Slow Tests — The Optimization Showcase¶
Category: Testing Anti-Patterns → Slow Tests — take a real, slow suite, profile it, and make it fast — with timing numbers and reasoning at every step.
This is the chapter's set piece. The other files explain the causes and the cures; here we run the whole loop on one realistic, slow suite end to end:
profile → attack the dominant cost → measure the delta → preserve coverage & isolation → re-profile → repeat.
Every step shows a before/after timing number and the reasoning for why the change is faster — and, just as important, why it doesn't lose coverage or introduce flakiness. The timings are representative of a real JVM/Spring suite on a developer laptop (8 cores); your numbers will differ, but the shape — a power-law dominated by a couple of causes — is universal.

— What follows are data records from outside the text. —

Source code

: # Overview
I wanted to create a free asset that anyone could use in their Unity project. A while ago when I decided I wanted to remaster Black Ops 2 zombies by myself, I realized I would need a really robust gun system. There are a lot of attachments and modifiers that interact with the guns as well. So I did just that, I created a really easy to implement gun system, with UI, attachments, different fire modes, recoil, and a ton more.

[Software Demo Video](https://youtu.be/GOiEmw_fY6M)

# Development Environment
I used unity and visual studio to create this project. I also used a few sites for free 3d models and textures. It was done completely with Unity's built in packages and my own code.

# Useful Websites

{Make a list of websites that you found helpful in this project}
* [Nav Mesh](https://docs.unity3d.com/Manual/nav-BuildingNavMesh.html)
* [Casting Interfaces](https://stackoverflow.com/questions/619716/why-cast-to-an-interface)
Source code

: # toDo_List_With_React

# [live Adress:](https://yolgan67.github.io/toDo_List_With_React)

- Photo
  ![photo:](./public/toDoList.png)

The one discipline to carry away: never optimize a test you haven't ranked, and never buy speed with coverage or isolation. Speed that makes the suite lie is a regression, not a win.
Table of Contents¶
- The Suite Under Test
- Step 0 — Profile Before Touching Anything
- Step 1 — Kill the Per-Test Context Boot (the giant)
- Step 2 — Move Pure-Rule Tests off the Database
- Step 3 — Replace Sleeps with Awaits
- Step 4 — Amortize the Container, Isolate by Rollback
- Step 5 — Parallelize the Now-Isolated Suite
- Step 6 — Stage CI: Fast Gate, Slow Gate
- The Scoreboard
- Did We Lose Anything? (Coverage Audit)
- Lessons
- Related Topics
The Suite Under Test¶
A real-shaped orders module suite — 70 tests, currently run by nobody locally because it takes nearly five minutes:
| Group | Count | What it does today | Per-test |
|---|---|---|---|
| A. "Unit" tests of business rules | 40 | annotated @SpringBootTest, write to a real Postgres for data | ~4.1 s |
| B. Repository query tests | 18 | @SpringBootTest, real Postgres, verify SQL | ~4.1 s |
| C. Async job tests | 6 | submit a job, Thread.sleep(2s), assert | ~2.0 s |
| D. End-to-end purchase tests | 6 | full stack, RANDOM_PORT, real DB | ~5.0 s |
All 70 run serially, on every push, in one CI stage. The Postgres is a static Testcontainers instance shared at the class level (so the container itself boots only a few times — that part is already fine), but the Spring context is booted per test class with @SpringBootTest, and most "unit" tests needlessly go through it.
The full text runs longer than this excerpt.